• _REQUIRED ACTION_
Check every line of the entries below for the word "each", and copy the ones that have it.

• _PROVIDED DATA_
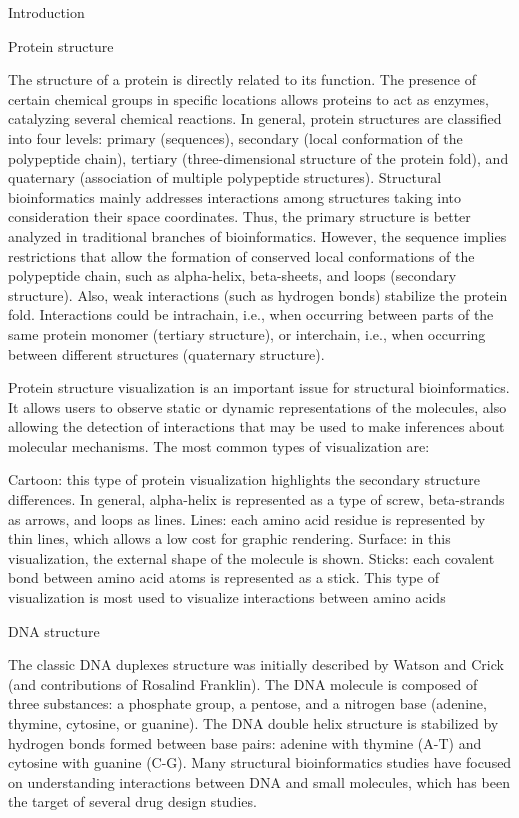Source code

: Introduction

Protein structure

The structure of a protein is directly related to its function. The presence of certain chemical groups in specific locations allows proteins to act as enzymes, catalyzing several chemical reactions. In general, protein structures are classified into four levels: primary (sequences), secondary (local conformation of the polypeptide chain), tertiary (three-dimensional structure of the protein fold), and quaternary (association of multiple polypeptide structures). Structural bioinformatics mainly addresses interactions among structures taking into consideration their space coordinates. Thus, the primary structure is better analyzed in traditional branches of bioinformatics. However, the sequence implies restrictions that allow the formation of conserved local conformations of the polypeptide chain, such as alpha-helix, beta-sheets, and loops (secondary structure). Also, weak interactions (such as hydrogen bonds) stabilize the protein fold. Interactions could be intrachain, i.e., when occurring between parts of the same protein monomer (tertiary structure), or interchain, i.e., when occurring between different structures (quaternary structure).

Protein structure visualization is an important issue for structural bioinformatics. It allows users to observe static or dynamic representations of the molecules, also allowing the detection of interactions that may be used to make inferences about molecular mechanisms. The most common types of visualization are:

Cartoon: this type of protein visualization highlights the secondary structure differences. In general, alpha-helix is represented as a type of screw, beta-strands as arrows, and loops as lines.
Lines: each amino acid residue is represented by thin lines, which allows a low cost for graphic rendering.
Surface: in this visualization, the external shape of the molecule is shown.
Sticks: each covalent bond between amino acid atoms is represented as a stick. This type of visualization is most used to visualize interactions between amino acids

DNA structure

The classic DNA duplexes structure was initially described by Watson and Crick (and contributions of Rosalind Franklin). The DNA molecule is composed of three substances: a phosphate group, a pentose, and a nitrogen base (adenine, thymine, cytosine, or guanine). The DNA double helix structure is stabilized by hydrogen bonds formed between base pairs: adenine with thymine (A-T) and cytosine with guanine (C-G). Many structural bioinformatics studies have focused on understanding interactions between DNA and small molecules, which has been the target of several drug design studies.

* * *

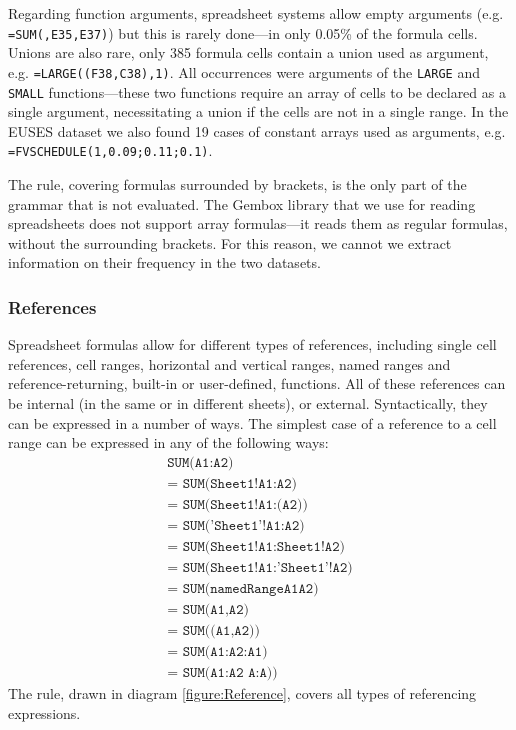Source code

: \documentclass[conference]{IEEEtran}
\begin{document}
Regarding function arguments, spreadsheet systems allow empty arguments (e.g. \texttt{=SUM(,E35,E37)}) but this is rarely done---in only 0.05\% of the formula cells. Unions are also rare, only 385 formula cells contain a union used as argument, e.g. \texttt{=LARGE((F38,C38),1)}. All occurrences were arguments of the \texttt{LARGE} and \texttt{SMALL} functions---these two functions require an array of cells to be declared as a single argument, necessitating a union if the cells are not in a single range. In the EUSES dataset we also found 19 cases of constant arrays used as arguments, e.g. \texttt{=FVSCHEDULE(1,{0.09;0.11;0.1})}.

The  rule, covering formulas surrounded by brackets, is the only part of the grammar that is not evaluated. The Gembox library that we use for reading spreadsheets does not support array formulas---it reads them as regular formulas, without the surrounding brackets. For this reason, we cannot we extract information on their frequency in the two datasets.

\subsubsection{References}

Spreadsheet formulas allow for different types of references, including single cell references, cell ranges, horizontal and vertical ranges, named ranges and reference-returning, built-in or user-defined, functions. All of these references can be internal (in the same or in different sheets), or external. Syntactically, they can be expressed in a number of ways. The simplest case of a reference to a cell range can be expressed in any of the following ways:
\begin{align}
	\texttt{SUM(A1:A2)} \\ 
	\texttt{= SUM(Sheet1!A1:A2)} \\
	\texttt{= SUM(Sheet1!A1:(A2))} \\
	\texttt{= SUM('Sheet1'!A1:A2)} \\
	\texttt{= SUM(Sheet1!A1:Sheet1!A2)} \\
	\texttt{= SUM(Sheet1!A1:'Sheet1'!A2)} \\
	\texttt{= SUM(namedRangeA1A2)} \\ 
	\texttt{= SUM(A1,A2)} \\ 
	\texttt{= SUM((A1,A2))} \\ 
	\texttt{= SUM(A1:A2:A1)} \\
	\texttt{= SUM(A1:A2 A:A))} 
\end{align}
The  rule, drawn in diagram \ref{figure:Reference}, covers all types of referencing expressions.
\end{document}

• _SOLUTION TO THE PROBLEM_
Lines: each amino acid residue is represented by thin lines, which allows a low cost for graphic rendering.
Sticks: each covalent bond between amino acid atoms is represented as a stick. This type of visualization is most used to visualize interactions between amino acids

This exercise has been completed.